基于图像处理的文档信息抽取方法、装置、设备及介质
本申请要求于2022年05月17日提交中国专利局、申请号为202210533116.6,发明名称为“基于图像处理的文档信息抽取方法、装置、设备及介质”的中国专利申请的优先权,其全部内容通过引用结合在本申请中。
技术领域
本申请涉及文档信息识别技术领域,尤其涉及一种基于图像处理的文档信息抽取方法、装置、设备及介质。
背景技术
随着人工智能技术的发展,现有技术可以对用户输入的图像进行处理,以从中识别得到对应的文字内容并进一步提取得到所需文本信息,然而发明人现有的图像识别方法通常基于复杂模型结构进行识别来实现,进行图像分析识别的过程中计算量太大,且需要耗费大量时间,导致对图像进行分析识别时存在抽取效率较低的问题,影响了下游任务的顺利进行,导致无法高效从图像中准确抽取所需的文档信息。因此,现有的技术方法存在无法高效地从图像中准确抽取所需文档信息的问题。
发明内容
本申请实施例提供了一种基于图像处理的文档信息抽取方法、装置、设备及介质,旨在解决现有技术方法中所存在的无法高效地从图像中准确抽取所需文档信息的问题。
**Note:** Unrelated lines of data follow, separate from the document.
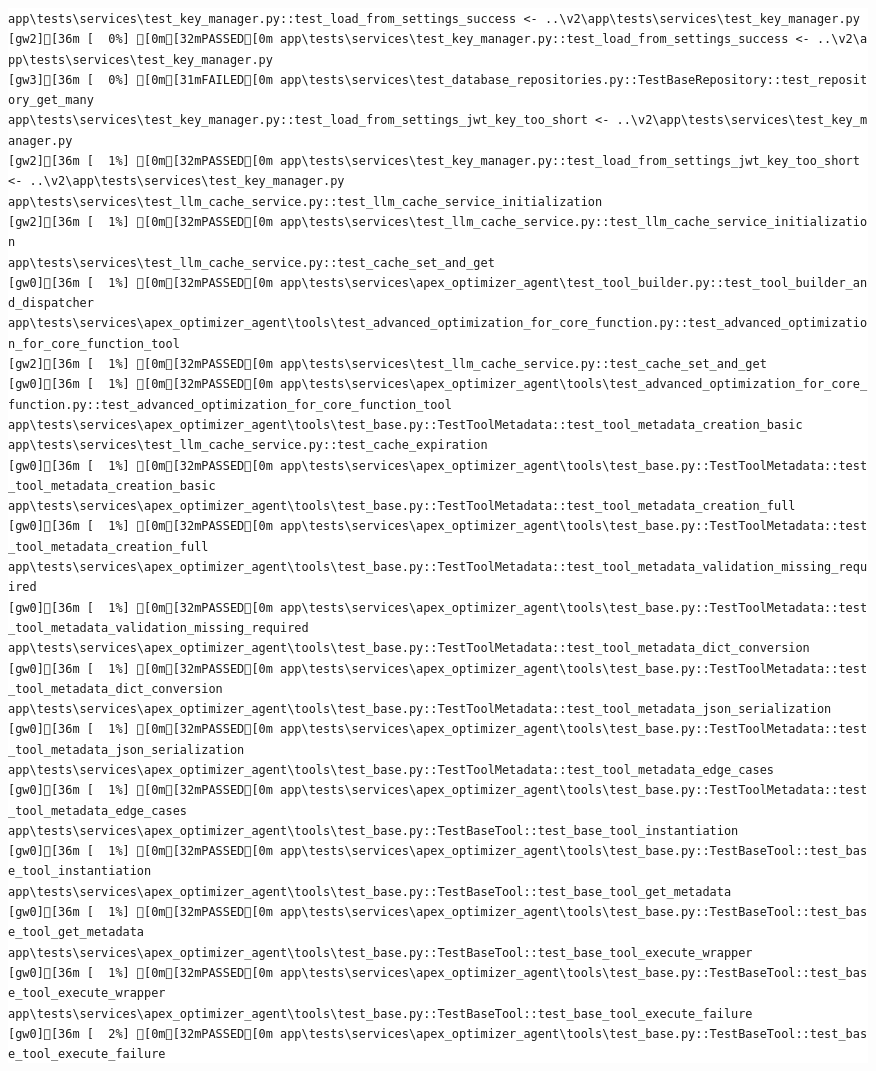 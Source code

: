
 ```
app\tests\services\test_key_manager.py::test_load_from_settings_success <- ..\v2\app\tests\services\test_key_manager.py 
[gw2][36m [  0%] [0m[32mPASSED[0m app\tests\services\test_key_manager.py::test_load_from_settings_success <- ..\v2\app\tests\services\test_key_manager.py 
[gw3][36m [  0%] [0m[31mFAILED[0m app\tests\services\test_database_repositories.py::TestBaseRepository::test_repository_get_many 
app\tests\services\test_key_manager.py::test_load_from_settings_jwt_key_too_short <- ..\v2\app\tests\services\test_key_manager.py 
[gw2][36m [  1%] [0m[32mPASSED[0m app\tests\services\test_key_manager.py::test_load_from_settings_jwt_key_too_short <- ..\v2\app\tests\services\test_key_manager.py 
app\tests\services\test_llm_cache_service.py::test_llm_cache_service_initialization 
[gw2][36m [  1%] [0m[32mPASSED[0m app\tests\services\test_llm_cache_service.py::test_llm_cache_service_initialization 
app\tests\services\test_llm_cache_service.py::test_cache_set_and_get 
[gw0][36m [  1%] [0m[32mPASSED[0m app\tests\services\apex_optimizer_agent\test_tool_builder.py::test_tool_builder_and_dispatcher 
app\tests\services\apex_optimizer_agent\tools\test_advanced_optimization_for_core_function.py::test_advanced_optimization_for_core_function_tool 
[gw2][36m [  1%] [0m[32mPASSED[0m app\tests\services\test_llm_cache_service.py::test_cache_set_and_get 
[gw0][36m [  1%] [0m[32mPASSED[0m app\tests\services\apex_optimizer_agent\tools\test_advanced_optimization_for_core_function.py::test_advanced_optimization_for_core_function_tool 
app\tests\services\apex_optimizer_agent\tools\test_base.py::TestToolMetadata::test_tool_metadata_creation_basic 
app\tests\services\test_llm_cache_service.py::test_cache_expiration 
[gw0][36m [  1%] [0m[32mPASSED[0m app\tests\services\apex_optimizer_agent\tools\test_base.py::TestToolMetadata::test_tool_metadata_creation_basic 
app\tests\services\apex_optimizer_agent\tools\test_base.py::TestToolMetadata::test_tool_metadata_creation_full 
[gw0][36m [  1%] [0m[32mPASSED[0m app\tests\services\apex_optimizer_agent\tools\test_base.py::TestToolMetadata::test_tool_metadata_creation_full 
app\tests\services\apex_optimizer_agent\tools\test_base.py::TestToolMetadata::test_tool_metadata_validation_missing_required 
[gw0][36m [  1%] [0m[32mPASSED[0m app\tests\services\apex_optimizer_agent\tools\test_base.py::TestToolMetadata::test_tool_metadata_validation_missing_required 
app\tests\services\apex_optimizer_agent\tools\test_base.py::TestToolMetadata::test_tool_metadata_dict_conversion 
[gw0][36m [  1%] [0m[32mPASSED[0m app\tests\services\apex_optimizer_agent\tools\test_base.py::TestToolMetadata::test_tool_metadata_dict_conversion 
app\tests\services\apex_optimizer_agent\tools\test_base.py::TestToolMetadata::test_tool_metadata_json_serialization 
[gw0][36m [  1%] [0m[32mPASSED[0m app\tests\services\apex_optimizer_agent\tools\test_base.py::TestToolMetadata::test_tool_metadata_json_serialization 
app\tests\services\apex_optimizer_agent\tools\test_base.py::TestToolMetadata::test_tool_metadata_edge_cases 
[gw0][36m [  1%] [0m[32mPASSED[0m app\tests\services\apex_optimizer_agent\tools\test_base.py::TestToolMetadata::test_tool_metadata_edge_cases 
app\tests\services\apex_optimizer_agent\tools\test_base.py::TestBaseTool::test_base_tool_instantiation 
[gw0][36m [  1%] [0m[32mPASSED[0m app\tests\services\apex_optimizer_agent\tools\test_base.py::TestBaseTool::test_base_tool_instantiation 
app\tests\services\apex_optimizer_agent\tools\test_base.py::TestBaseTool::test_base_tool_get_metadata 
[gw0][36m [  1%] [0m[32mPASSED[0m app\tests\services\apex_optimizer_agent\tools\test_base.py::TestBaseTool::test_base_tool_get_metadata 
app\tests\services\apex_optimizer_agent\tools\test_base.py::TestBaseTool::test_base_tool_execute_wrapper 
[gw0][36m [  1%] [0m[32mPASSED[0m app\tests\services\apex_optimizer_agent\tools\test_base.py::TestBaseTool::test_base_tool_execute_wrapper 
app\tests\services\apex_optimizer_agent\tools\test_base.py::TestBaseTool::test_base_tool_execute_failure 
[gw0][36m [  2%] [0m[32mPASSED[0m app\tests\services\apex_optimizer_agent\tools\test_base.py::TestBaseTool::test_base_tool_execute_failure 
```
第一方面,本申请实施例提供了一种基于图像处理的文档信息抽取方法,所述方法包括:
接收所输入的信息抽取任务,对所述信息抽取任务中的待处理文档图像进行特征编码处理得到对应的编码特征信息;
根据所述待处理文档图像的像素坐标位置对所述编码特征信息进行切分转换,以得到由多个编码特征向量组成的输入向量集;
将所述输入向量集输入至预置的多头自注意力神经网络,以计算得到对应的图像权重特征向量;
对所述信息抽取任务中的任务信息与所述图像权重特征向量组合以得到组合特征向量;
将所述图像权重特征向量及所述组合特征向量同时输入至预置的解码器,以进行向量整合解码得到对应的字符编码序列;
根据预置的编码解析规则对所述字符编码序列进行解析,以得到与所述信息抽取任务对应的文档信息。
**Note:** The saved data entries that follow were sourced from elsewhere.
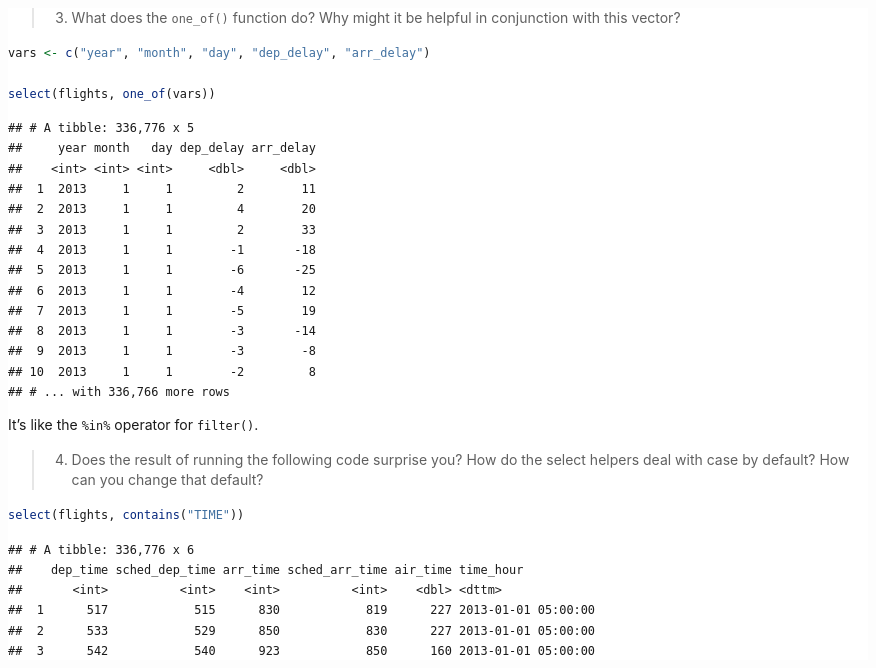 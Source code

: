 > 3.  What does the `one_of()` function do? Why might it be helpful in
>     conjunction with this vector?

``` r
vars <- c("year", "month", "day", "dep_delay", "arr_delay")

select(flights, one_of(vars))
```

    ## # A tibble: 336,776 x 5
    ##     year month   day dep_delay arr_delay
    ##    <int> <int> <int>     <dbl>     <dbl>
    ##  1  2013     1     1         2        11
    ##  2  2013     1     1         4        20
    ##  3  2013     1     1         2        33
    ##  4  2013     1     1        -1       -18
    ##  5  2013     1     1        -6       -25
    ##  6  2013     1     1        -4        12
    ##  7  2013     1     1        -5        19
    ##  8  2013     1     1        -3       -14
    ##  9  2013     1     1        -3        -8
    ## 10  2013     1     1        -2         8
    ## # ... with 336,766 more rows

It’s like the `%in%` operator for `filter()`.

> 4.  Does the result of running the following code surprise you? How do
>     the select helpers deal with case by default? How can you change
>     that default?

``` r
select(flights, contains("TIME"))
```

    ## # A tibble: 336,776 x 6
    ##    dep_time sched_dep_time arr_time sched_arr_time air_time time_hour          
    ##       <int>          <int>    <int>          <int>    <dbl> <dttm>             
    ##  1      517            515      830            819      227 2013-01-01 05:00:00
    ##  2      533            529      850            830      227 2013-01-01 05:00:00
    ##  3      542            540      923            850      160 2013-01-01 05:00:00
第二方面,本申请实施例提供了一种基于图像处理的文档信息抽取装置,其包括:
编码特征信息获取单元,用于接收所输入的信息抽取任务,对所述信息抽取任务中的待处理文档图像进行特征编码处理得到对应的编码特征信息;
输入向量集获取单元,用于根据所述待处理文档图像的像素坐标位置对所述编码特征信息进行切分转换,以得到由多个编码特征向量组成的输入向量集;
图像权重特征向量获取单元,用于将所述输入向量集输入至预置的多头自注意力神经网络,以计算得到对应的图像权重特征向量;
组合特征向量获取单元,用于对所述信息抽取任务中的任务信息与所述图像权重特征向量组合以得到组合特征向量;
字符编码序列获取单元,用于将所述图像权重特征向量及所述组合特征向量同时输入至预置的解码器,以进行向量整合解码得到对应的字符编码序列;
文档信息获取单元,用于根据预置的编码解析规则对所述字符编码序列进行解析,以得到与所述信息抽取任务对应的文档信息。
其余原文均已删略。